▶ _Exercise details_: Reproduce the entries exactly and omit the pictures.

--- START ---

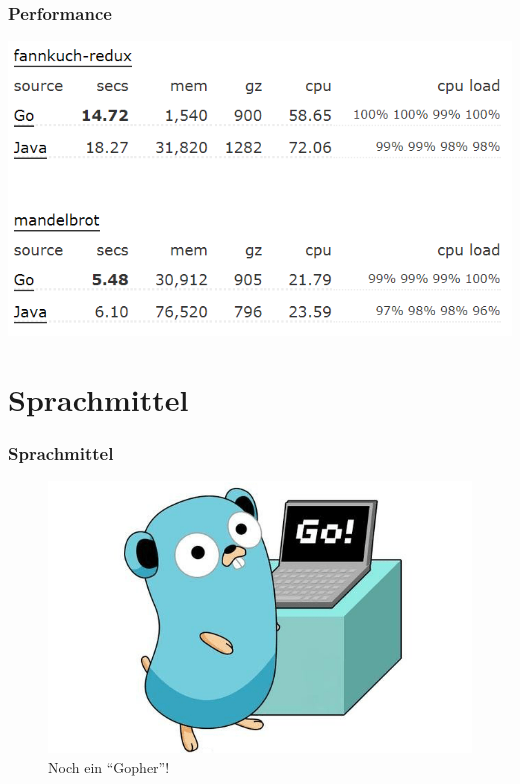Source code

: \documentclass{beamer}
\begin{document}
\begin{frame}
\frametitle{Performance}

\centering
\includegraphics[scale=0.6]{performance2.png}

\end{frame}


\section{Sprachmittel}
\begin{frame}
\frametitle{Sprachmittel}

\centering
\begin{figure}
\includegraphics[scale=0.45]{sprachmittel.png}
\caption{Noch ein ``Gopher''!}
\end{figure}

\end{frame}

\end{document}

--- END ---

▶ _Response_:
Source code

: \documentclass{beamer}
\begin{document}
\begin{frame}
\frametitle{Performance}

\centering
\includegraphics[scale=0.6]{performance2.png}

\end{frame}


\section{Sprachmittel}
\begin{frame}
\frametitle{Sprachmittel}

\centering
\begin{figure}
\includegraphics[scale=0.45]{sprachmittel.png}
\caption{Noch ein ``Gopher''!}
\end{figure}

\end{frame}

\end{document}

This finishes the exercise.